BEGIN

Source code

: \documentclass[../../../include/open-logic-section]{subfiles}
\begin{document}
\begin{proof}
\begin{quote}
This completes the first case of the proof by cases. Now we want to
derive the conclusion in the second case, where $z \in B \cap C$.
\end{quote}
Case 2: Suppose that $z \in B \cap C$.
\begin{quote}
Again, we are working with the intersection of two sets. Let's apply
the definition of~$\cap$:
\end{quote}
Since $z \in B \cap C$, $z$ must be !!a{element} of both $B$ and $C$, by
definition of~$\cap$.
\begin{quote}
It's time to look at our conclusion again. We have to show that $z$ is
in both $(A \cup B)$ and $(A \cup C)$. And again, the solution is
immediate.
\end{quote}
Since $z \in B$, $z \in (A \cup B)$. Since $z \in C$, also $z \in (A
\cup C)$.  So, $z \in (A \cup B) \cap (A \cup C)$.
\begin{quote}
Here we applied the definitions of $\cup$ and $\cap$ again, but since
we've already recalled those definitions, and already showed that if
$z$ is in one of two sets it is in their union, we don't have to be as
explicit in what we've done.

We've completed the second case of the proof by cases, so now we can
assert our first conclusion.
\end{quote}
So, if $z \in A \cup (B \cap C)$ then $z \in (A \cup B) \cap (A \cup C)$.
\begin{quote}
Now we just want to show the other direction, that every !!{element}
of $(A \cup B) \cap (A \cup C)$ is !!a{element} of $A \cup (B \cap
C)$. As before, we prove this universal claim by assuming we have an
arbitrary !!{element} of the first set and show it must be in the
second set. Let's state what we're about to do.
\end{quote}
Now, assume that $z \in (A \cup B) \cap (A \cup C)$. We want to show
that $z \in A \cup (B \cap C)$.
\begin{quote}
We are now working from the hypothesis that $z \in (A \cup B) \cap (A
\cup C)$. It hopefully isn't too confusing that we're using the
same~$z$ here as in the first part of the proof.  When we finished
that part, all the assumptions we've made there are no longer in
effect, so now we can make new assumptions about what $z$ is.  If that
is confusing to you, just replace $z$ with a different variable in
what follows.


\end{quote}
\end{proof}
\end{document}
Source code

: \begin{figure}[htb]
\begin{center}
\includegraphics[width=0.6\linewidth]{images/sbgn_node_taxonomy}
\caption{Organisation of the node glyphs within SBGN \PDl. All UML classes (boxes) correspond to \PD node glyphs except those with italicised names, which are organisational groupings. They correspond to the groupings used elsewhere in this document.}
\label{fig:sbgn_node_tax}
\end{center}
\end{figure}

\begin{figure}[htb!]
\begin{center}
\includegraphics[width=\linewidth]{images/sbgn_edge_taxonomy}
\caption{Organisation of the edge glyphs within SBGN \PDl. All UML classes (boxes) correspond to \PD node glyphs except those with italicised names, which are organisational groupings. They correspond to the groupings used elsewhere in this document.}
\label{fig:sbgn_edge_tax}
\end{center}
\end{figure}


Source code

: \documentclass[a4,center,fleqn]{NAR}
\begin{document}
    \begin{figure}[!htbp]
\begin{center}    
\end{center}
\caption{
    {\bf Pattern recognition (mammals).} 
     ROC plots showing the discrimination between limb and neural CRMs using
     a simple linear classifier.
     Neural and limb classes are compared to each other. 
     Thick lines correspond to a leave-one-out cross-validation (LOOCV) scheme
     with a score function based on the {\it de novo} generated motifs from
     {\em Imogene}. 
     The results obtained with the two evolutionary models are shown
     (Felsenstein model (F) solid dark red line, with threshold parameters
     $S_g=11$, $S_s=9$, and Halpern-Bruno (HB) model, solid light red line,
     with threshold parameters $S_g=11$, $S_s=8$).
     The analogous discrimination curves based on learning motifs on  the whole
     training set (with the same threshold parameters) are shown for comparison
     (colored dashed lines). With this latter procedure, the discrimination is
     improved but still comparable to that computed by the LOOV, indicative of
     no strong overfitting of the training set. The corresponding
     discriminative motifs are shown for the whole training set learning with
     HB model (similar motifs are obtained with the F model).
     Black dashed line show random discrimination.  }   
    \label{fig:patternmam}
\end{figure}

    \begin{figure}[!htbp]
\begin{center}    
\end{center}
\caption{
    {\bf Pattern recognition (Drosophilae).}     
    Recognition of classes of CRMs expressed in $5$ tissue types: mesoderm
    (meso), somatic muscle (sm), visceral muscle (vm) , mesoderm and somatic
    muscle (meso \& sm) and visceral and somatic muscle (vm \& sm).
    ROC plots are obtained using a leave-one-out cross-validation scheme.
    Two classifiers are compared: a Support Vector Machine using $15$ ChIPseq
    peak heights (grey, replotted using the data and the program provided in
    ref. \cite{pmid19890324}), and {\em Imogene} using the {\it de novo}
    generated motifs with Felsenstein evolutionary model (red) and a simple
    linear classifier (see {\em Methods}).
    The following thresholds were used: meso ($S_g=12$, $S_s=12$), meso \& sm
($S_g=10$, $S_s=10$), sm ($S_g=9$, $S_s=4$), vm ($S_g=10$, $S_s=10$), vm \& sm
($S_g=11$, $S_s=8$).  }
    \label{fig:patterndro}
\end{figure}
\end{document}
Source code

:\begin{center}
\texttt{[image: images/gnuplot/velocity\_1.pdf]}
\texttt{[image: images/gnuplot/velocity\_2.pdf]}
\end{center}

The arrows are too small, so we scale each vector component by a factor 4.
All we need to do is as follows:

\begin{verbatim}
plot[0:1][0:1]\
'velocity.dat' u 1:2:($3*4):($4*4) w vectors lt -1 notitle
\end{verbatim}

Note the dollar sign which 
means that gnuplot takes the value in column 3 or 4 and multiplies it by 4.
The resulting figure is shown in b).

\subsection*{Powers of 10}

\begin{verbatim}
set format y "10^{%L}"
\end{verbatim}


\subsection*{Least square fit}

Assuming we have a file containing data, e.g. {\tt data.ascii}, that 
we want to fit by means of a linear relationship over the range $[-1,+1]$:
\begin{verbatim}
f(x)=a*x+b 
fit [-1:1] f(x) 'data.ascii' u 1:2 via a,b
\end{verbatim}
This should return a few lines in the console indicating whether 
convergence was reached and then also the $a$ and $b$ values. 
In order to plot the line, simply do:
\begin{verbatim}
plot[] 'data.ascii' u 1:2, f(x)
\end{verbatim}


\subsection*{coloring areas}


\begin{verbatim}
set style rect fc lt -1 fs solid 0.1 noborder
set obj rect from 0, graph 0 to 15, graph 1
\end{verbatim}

END

TASK OBJECTIVE. Your answer must be the lines above, unchanged, from the first one through the line that holds "explicit in what we've done.", inclusive, and no others.

FINISHED TASK.
Source code

: \documentclass[../../../include/open-logic-section]{subfiles}
\begin{document}
\begin{proof}
\begin{quote}
This completes the first case of the proof by cases. Now we want to
derive the conclusion in the second case, where $z \in B \cap C$.
\end{quote}
Case 2: Suppose that $z \in B \cap C$.
\begin{quote}
Again, we are working with the intersection of two sets. Let's apply
the definition of~$\cap$:
\end{quote}
Since $z \in B \cap C$, $z$ must be !!a{element} of both $B$ and $C$, by
definition of~$\cap$.
\begin{quote}
It's time to look at our conclusion again. We have to show that $z$ is
in both $(A \cup B)$ and $(A \cup C)$. And again, the solution is
immediate.
\end{quote}
Since $z \in B$, $z \in (A \cup B)$. Since $z \in C$, also $z \in (A
\cup C)$.  So, $z \in (A \cup B) \cap (A \cup C)$.
\begin{quote}
Here we applied the definitions of $\cup$ and $\cap$ again, but since
we've already recalled those definitions, and already showed that if
$z$ is in one of two sets it is in their union, we don't have to be as
explicit in what we've done.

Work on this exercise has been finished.